The risk of suicide in cancer patients with poor prognosis is high; And although the instance of those patients following through with suicide is rare, they do decide to terminate their lives in ways that leave them with less dignity than taking prescribed pills. 

One cancer patient pointed out that the possibility of drowning in her own lung fluid and having her family watch her suffer was far more frightening than impending death itself. The prescription for her, would be a security blanket that would give her comfort and a sense of control. 

I remember my grandmother tucked away in a nursing home. It was only the second time that I’d met her. It was also my last. Her six-year battle with lung cancer was coming to an end and she was in pain. This woman, a virtual stranger whose life I entered in her final years, placed her head in my lap sobbing in misery. I was in my early twenties and it was a deeply bonding experience. When her 10 minute bout with pain passed she asked me to take her to the patio for a cigarette. I hesitated long enough for her to say “it’s not going to kill me any faster” as she hobbled over into her wheelchair with an oxygen tank on the back. As I rolled her outdoors and she lit up, I found myself hoping that if she wanted to die, this would help her do it just a little bit faster. Then the image of her coughing and crying came back to mind. 

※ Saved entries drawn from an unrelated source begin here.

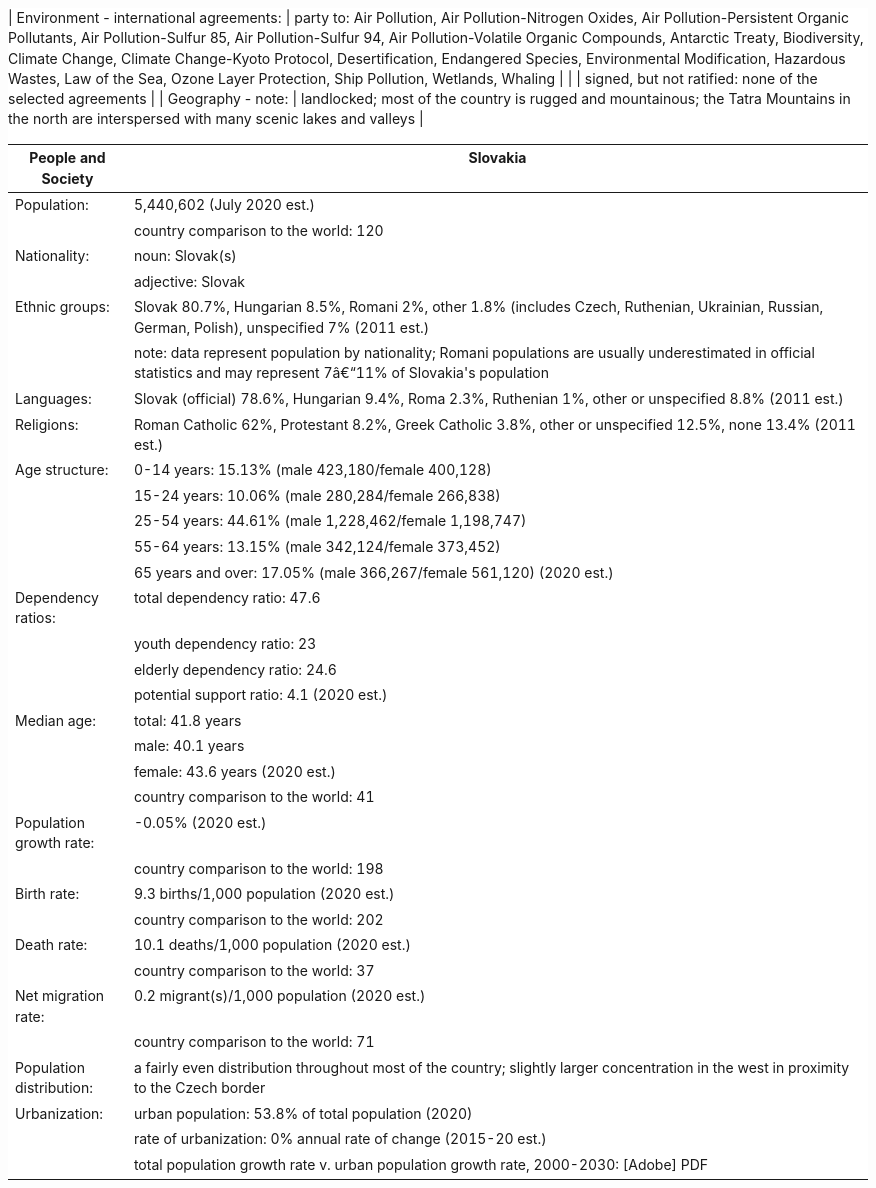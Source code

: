 | Environment - international agreements: | party to: Air Pollution, Air Pollution-Nitrogen Oxides, Air Pollution-Persistent Organic Pollutants, Air Pollution-Sulfur 85, Air Pollution-Sulfur 94, Air Pollution-Volatile Organic Compounds, Antarctic Treaty, Biodiversity, Climate Change, Climate Change-Kyoto Protocol, Desertification, Endangered Species, Environmental Modification, Hazardous Wastes, Law of the Sea, Ozone Layer Protection, Ship Pollution, Wetlands, Whaling |
| | signed, but not ratified: none of the selected agreements |
| Geography - note: | landlocked; most of the country is rugged and mountainous; the Tatra Mountains in the north are interspersed with many scenic lakes and valleys |

| People and Society | Slovakia |
| --- | --- |
| Population: | 5,440,602 (July 2020 est.) |
| | country comparison to the world: 120 |
| Nationality: | noun: Slovak(s) |
| | adjective: Slovak |
| Ethnic groups: | Slovak 80.7%, Hungarian 8.5%, Romani 2%, other 1.8% (includes Czech, Ruthenian, Ukrainian, Russian, German, Polish), unspecified 7% (2011 est.) |
| | note: data represent population by nationality; Romani populations are usually underestimated in official statistics and may represent 7â€“11% of Slovakia's population |
| Languages: | Slovak (official) 78.6%, Hungarian 9.4%, Roma 2.3%, Ruthenian 1%, other or unspecified 8.8% (2011 est.) |
| Religions: | Roman Catholic 62%, Protestant 8.2%, Greek Catholic 3.8%, other or unspecified 12.5%, none 13.4% (2011 est.) |
| Age structure: | 0-14 years: 15.13% (male 423,180/female 400,128) |
| | 15-24 years: 10.06% (male 280,284/female 266,838) |
| | 25-54 years: 44.61% (male 1,228,462/female 1,198,747) |
| | 55-64 years: 13.15% (male 342,124/female 373,452) |
| | 65 years and over: 17.05% (male 366,267/female 561,120) (2020 est.) |
| Dependency ratios: | total dependency ratio: 47.6 |
| | youth dependency ratio: 23 |
| | elderly dependency ratio: 24.6 |
| | potential support ratio: 4.1 (2020 est.) |
| Median age: | total: 41.8 years |
| | male: 40.1 years |
| | female: 43.6 years (2020 est.) |
| | country comparison to the world: 41 |
| Population growth rate: | -0.05% (2020 est.) |
| | country comparison to the world: 198 |
| Birth rate: | 9.3 births/1,000 population (2020 est.) |
| | country comparison to the world: 202 |
| Death rate: | 10.1 deaths/1,000 population (2020 est.) |
| | country comparison to the world: 37 |
| Net migration rate: | 0.2 migrant(s)/1,000 population (2020 est.) |
| | country comparison to the world: 71 |
| Population distribution: | a fairly even distribution throughout most of the country; slightly larger concentration in the west in proximity to the Czech border |
| Urbanization: | urban population: 53.8% of total population (2020) |
| | rate of urbanization: 0% annual rate of change (2015-20 est.) |
| | total population growth rate v. urban population growth rate, 2000-2030: [Adobe] PDF |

The Catholic that my grandmother was, I’m pretty certain that she would not have opted to take the prescription, as was the case with the 42 percent of Oregon residents who in 2013 were prescribed the prescription but did not take it before their deaths. But what I wouldn’t have done for her to have the comfort of knowing that if she so desired it, relief was just a swallow away.

The choice to take one’s own life under the circumstances of a terminal disease nearing its final and painful stages is a choice as personal and as sacred as religion. The ability for an individual to embrace the Death with Dignity Act, then, should be embraced just as heartily throughout the United States as is religious freedom.